L'enfant, âgé d'environ 1 an et demi à la date du déplacement dont le caractère illicite était allégué, était né en France de mère canadienne. Le 13 mai 1992, la mère partit s'installer à Montréal (Canada) avec l'enfant. Par lettres en date des 5 mars et 21 avril 1993, le père a demandé au garde des sceaux (l'autorité centrale française) de lui prêter assistance en vue d'assurer le retour de l'enfant.

Le 7 juin 1993, le garde des Sceaux a refusé d'accéder à la demande du père au motif que "la mère seule disposait de l'autorité parentale au moment du déplacement", de sorte que celui-ci ne pouvait être qualifié d'illicite au sens de la Convention de 1980. Le père saisit le Tribunal administratif de Paris d'une demande tendant à voir annuler la décision ministérielle du 7 juin 1993.

Le 21 février 1996, le Tribunal administratif rejeta sa demande, estimant qu'il n'était pas compétent pour connaître de l'affaire.
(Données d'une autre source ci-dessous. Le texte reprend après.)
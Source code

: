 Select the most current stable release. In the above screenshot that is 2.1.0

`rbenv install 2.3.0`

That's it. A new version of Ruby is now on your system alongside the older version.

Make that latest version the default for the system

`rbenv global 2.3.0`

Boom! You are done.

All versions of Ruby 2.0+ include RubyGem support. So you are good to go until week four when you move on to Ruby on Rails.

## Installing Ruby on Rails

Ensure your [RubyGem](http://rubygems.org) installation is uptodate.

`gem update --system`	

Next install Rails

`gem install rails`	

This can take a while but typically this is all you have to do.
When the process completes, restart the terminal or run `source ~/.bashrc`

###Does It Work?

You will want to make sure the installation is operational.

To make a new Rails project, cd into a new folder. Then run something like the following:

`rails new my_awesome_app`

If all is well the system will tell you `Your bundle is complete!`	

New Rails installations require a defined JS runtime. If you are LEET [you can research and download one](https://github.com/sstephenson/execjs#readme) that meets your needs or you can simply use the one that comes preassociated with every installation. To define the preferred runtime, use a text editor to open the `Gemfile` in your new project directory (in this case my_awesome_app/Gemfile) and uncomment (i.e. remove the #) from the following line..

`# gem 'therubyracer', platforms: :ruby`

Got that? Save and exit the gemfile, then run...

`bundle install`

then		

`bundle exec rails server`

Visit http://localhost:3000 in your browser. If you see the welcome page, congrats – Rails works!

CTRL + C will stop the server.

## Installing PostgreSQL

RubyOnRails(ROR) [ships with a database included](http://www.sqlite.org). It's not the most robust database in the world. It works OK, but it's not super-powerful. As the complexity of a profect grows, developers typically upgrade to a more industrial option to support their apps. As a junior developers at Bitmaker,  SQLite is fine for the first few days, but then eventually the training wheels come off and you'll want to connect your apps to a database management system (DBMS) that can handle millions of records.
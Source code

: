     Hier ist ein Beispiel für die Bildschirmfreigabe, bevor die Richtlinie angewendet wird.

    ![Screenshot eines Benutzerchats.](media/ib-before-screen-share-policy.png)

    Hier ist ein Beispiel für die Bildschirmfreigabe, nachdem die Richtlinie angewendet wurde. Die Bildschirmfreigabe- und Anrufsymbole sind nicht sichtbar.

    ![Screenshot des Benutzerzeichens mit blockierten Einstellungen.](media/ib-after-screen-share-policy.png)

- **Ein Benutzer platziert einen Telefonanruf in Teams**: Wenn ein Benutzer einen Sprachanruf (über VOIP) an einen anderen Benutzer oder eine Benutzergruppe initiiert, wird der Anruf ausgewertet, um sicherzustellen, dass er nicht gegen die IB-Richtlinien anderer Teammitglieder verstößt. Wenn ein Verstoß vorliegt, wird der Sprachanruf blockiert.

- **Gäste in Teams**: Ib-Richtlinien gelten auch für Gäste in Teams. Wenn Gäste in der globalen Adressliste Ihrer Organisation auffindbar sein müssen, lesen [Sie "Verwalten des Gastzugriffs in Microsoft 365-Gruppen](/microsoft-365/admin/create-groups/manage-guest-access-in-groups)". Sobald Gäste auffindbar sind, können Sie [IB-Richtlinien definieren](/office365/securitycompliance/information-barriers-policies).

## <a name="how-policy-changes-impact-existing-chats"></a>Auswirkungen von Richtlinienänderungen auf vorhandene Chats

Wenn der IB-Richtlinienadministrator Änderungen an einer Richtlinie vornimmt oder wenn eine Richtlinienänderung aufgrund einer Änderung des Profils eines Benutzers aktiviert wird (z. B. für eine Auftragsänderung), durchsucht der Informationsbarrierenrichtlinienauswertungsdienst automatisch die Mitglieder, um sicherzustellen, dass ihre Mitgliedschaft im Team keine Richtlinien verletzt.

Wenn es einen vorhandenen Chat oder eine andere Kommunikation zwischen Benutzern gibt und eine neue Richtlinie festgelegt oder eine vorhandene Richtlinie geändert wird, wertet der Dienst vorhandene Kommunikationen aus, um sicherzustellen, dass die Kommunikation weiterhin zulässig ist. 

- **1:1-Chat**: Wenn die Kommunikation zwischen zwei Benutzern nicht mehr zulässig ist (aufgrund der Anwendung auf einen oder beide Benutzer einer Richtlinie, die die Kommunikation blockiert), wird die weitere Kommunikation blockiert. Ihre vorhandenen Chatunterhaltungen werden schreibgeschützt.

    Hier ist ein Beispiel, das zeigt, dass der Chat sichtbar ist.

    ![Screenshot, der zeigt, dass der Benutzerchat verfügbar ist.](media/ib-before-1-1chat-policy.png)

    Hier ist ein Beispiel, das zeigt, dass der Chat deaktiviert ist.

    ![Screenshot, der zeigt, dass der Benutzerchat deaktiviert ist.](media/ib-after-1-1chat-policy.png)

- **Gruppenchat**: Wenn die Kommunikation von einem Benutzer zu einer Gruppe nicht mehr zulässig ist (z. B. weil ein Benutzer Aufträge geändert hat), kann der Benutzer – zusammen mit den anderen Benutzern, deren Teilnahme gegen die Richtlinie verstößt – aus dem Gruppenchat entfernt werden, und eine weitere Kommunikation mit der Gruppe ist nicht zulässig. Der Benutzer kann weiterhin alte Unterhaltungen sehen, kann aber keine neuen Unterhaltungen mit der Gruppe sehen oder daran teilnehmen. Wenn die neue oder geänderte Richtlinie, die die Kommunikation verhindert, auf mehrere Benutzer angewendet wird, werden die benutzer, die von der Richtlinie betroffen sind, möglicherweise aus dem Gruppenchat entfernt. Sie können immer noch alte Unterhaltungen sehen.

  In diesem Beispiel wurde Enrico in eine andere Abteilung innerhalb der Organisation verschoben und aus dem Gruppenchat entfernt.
Le père forma un recours contre cette décision et contre la décision ministérielle du 7 juin 1993.

Dispositif

Recours partiellement admis: le tribunal administratif était bien compétent pour statuer sur la demande. Mais la demande tendant à l'annulation de la décision ministérielle est rejetée car la décision de 1993 était justifiée en application de l'article 27 de la Convention de 1980.

Motifs

Rôle des Autorités centrales - art. 6 - 10

Le père souhaitait voir la cour constater qu'au moment du déplacement, il avait l'autorité parentale sur l'enfant, de sorte que l'autorité centrale aurait dû accepter d'intervenir. Pour cela, il prétendait que l'article 374 du code civil, qui est relatif à l'autorité parentale, était contraire à des dispositions conventionnelles internationales. Cette disposition, telle qu'applicable à l'espèce, prévoyait en effet qu'un enfant naturel reconnu par ses deux parents, est en principe automatiquement sous l'autorité parentale de la mère, le père pouvant toutefois demander judiciairement la garde légale et physique (conjointe ou exclusive) de l'enfant. La cour administrative d'appel indique que même si l'article 374 du code civil, dans sa rédaction de 1987 applicable à l'espèce, était contraire aux articles 1, 8 et 14 de la CEDH et aux dispositions de la Convention des Nations Unies sur les droits de l'enfant de 1990 (ce qui n'est pas recherché par la cour), rien ne permettait de supposer qu'il disposait d'un droit de garde sur l'enfant au moment de son déplacement. Dès lors, selon la cour, l'autorité centrale ne pouvait que considérer la demande que comme manifestement mal fondée en application de l'article 27 de la Convention.

Questions procédurales

La cour administrative d'appel a considéré que les juridictions administratives françaises étaient bien compétentes pour connaître des demandes d'annulation des décisions rendues par l'autorité centrale française. En effet, selon la cour, de telles décisions ministérielles n'impliquent pas nécessairement les rapports entre l'Etat français et un gouvernement étranger et ne peuvent, dès lors, être considérées comme des actes de gouvernement insusceptibles de recours. En outre, la cour ajoute qu'en l'espèce, la décision du 7 mai 1993 ne se rattachait à aucune procédure judiciaire relative à la garde (ressortissant à la compétence des juridictions de l'ordre judiciaire), de sorte que les juridictions administratives avaient bien compétence pour statuer sur cette décision.

Commentaire INCADAT

Cette décision a été partiellement annulée par le conseil d'Etat le 30 juin 1999. Voy le résumé : [Référence INCADAT : HC/E/FR 523]. Une étude doctrinale portant sur ces questions a été publiée: S & V Corneloup, Revue Critique de Droit International Privé 1999, p. 641.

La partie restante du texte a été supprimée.